Stephanie ignored her. "E equals M C squared came out in 1905. The population was approximately one point seven billion people at the time. Following?"
"Yeah, but I still don't get it."
"So, it's been well over one hundred years since, and the population is much higher. Way higher. In theory, we should have had several people on par with Einstein since then. Can you name anyone else?"
Connor tried to find an answer. "Don't think so."
"Don't get me wrong. There have been some great public discoveries since, such as chaos theory. But Einstein's discovery led to the atomic bomb. Imagine what else a new Einstein could discover."

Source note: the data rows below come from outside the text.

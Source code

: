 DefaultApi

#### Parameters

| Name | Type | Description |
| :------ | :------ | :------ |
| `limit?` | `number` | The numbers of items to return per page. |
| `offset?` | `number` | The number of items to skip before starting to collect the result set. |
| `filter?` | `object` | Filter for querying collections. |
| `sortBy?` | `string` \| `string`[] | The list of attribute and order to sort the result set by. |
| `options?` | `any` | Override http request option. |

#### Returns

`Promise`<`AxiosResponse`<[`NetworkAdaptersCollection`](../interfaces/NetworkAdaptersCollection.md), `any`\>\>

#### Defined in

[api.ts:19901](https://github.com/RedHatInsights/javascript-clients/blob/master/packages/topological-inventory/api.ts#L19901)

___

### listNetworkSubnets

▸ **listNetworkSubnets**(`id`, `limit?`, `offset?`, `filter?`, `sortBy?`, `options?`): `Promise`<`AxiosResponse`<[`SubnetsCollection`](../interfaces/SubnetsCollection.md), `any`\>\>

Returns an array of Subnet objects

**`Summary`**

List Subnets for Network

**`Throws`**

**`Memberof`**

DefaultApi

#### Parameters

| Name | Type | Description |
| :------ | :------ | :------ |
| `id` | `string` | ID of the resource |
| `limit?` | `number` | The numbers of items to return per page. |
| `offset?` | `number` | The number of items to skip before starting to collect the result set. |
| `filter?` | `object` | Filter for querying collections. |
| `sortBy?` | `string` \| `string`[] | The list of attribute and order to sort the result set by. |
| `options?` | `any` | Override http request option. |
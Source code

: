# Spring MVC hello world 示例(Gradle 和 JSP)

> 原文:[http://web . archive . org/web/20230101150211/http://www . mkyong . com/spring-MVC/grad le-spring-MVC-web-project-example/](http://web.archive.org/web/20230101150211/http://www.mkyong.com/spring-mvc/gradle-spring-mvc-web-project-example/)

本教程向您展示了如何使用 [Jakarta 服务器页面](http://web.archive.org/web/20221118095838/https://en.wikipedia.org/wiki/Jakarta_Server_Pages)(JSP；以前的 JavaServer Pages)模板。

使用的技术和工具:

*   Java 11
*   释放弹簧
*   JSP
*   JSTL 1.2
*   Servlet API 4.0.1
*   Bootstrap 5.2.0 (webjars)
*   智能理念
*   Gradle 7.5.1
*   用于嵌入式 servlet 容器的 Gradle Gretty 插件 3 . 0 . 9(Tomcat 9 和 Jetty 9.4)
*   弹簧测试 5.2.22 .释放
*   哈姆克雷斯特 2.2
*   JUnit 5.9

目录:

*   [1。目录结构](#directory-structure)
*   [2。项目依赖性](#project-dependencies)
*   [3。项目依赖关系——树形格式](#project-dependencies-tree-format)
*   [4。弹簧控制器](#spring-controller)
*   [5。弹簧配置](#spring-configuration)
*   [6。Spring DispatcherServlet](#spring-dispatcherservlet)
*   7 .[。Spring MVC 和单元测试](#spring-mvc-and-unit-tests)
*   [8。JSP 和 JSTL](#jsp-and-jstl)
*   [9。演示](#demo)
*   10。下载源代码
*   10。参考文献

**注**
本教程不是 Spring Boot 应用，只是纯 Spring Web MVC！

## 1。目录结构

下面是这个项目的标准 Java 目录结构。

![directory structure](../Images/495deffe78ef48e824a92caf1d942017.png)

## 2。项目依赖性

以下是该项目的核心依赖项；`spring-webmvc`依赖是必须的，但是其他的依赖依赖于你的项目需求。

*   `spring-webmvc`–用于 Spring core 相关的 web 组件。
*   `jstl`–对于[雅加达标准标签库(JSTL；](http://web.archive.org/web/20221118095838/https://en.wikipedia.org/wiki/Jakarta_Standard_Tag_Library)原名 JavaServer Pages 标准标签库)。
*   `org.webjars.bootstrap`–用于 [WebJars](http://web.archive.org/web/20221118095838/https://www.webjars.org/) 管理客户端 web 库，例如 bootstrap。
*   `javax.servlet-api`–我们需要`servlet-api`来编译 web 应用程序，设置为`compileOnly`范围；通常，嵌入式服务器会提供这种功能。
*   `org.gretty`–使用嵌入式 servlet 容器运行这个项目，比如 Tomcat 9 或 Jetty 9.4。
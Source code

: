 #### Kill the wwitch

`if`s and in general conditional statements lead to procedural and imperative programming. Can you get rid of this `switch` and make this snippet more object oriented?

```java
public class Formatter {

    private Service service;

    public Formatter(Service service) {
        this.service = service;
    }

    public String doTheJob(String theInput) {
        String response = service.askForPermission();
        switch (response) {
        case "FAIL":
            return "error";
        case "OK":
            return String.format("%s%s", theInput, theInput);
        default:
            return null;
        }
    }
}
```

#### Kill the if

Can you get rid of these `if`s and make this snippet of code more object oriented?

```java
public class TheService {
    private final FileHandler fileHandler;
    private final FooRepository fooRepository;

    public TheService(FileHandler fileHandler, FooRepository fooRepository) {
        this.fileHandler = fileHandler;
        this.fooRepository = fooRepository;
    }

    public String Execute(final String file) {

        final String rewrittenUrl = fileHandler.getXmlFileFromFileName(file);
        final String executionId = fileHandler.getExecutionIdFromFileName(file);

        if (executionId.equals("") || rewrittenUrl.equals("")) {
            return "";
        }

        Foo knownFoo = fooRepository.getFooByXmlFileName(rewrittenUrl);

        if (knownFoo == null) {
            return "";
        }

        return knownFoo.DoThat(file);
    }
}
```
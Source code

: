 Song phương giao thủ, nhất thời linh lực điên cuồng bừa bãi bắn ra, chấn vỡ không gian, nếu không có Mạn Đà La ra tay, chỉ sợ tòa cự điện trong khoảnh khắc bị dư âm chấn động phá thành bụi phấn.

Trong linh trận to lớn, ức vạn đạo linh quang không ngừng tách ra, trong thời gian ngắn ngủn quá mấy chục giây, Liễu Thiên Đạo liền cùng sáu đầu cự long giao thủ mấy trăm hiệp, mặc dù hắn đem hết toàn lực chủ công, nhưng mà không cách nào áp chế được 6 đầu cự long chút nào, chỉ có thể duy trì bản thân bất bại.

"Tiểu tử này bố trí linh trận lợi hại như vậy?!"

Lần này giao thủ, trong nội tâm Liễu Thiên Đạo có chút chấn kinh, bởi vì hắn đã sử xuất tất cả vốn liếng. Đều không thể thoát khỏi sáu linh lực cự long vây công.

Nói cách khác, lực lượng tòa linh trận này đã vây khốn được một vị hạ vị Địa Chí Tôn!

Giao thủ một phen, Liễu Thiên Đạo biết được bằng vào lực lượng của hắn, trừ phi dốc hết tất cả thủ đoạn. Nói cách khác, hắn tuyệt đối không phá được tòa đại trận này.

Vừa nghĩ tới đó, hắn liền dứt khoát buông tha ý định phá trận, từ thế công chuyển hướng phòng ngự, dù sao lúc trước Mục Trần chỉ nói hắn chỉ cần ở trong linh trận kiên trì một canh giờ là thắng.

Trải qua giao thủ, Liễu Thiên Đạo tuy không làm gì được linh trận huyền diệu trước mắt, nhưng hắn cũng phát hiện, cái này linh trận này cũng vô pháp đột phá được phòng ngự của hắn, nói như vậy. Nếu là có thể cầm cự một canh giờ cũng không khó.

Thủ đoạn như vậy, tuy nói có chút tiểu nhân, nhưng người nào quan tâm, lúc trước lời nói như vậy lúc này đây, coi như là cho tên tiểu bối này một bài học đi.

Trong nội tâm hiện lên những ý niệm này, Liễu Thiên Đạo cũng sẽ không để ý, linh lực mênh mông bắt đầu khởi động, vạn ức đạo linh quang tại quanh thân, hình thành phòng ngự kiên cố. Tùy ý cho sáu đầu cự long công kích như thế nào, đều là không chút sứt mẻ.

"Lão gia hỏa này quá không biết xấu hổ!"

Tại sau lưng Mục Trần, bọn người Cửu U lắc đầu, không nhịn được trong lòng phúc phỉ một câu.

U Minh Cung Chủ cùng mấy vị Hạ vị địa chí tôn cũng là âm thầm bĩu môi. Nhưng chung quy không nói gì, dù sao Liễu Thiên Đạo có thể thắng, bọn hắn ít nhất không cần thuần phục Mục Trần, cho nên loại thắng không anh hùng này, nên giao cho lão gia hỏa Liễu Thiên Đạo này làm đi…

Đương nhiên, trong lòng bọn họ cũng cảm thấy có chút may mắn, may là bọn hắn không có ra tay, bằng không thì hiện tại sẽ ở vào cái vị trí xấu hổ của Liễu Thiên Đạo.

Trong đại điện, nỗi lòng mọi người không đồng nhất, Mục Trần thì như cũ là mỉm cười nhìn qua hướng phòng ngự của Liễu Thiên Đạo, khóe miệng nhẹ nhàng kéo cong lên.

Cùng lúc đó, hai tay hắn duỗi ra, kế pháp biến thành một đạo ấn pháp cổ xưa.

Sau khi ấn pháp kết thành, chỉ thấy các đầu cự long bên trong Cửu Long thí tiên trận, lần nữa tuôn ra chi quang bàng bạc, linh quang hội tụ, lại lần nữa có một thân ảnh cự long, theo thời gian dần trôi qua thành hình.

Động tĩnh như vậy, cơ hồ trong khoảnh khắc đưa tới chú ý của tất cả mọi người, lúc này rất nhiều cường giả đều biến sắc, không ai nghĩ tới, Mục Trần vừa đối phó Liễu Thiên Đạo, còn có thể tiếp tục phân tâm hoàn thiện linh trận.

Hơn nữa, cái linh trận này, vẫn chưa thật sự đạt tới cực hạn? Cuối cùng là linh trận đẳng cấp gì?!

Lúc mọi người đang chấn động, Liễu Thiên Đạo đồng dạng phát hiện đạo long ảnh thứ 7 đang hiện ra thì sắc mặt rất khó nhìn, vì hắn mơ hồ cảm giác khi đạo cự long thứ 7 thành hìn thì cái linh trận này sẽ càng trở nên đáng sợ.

"Your dark matter thing. The plate."
"Aeon Switch, good. The US was the first to get the bomb and won the war. Knowledge is a resource and a powerful one. The smartest people all get... recruited to work for an organization. An organization called Optimal."
"Recruited?"
"Kidnapped."
Connor nodded with a thousand-yard stare. "For the government. You were forced to work for them. Optimal. That was your job for the government? Optimal?"
"Yup."
"Is Teresa from Optimal?"
"Yup."
Connor couldn't believe it. "No way."
Teresa tried to be cute and tapped her toes with a heel. "Ask politely, and I'll show you my awesome tech."
"Fuck you and your tech," he said. "I'm not working with her."
Stephanie noticed Teresa's defeated expression as a result of his response. "I'm sorry, but sometimes we have to work with people we don't want to. She'll be working autonomously, anyway."
Connor paced around to prevent hyperventilation. Her words at the pool pulled his thoughts apart, how friendly she was before, how she befriended Neville and Christian. And then she left him to dry.
"Why is this happening?" Connor said.
"It's happening because there's only so much I can get away with. A home, a job, working alongside Optimal instead of against. If I do this, I can slowly earn some trust back and get my hands on more of their tech that I didn't develop."
He looked at Stephanie, wanting to respond, but stopped himself instead. "I'm going to feed Joules. Let me know when I need to come back in."
"Take the weekend off."
He grabbed his shoes, walked out without putting them on his feet, and closed the door. Stomping across the field back home, he knew, given how helpful the girl in purple was, that she and Teresa weren't the same. That's what he forced himself to think.
"He hates me, doesn't he?" Teresa sighed.
"Remember the slap I gave you?" Stephanie said. Teresa looked at Stephanie. "That's your only warning. I'll show you your room."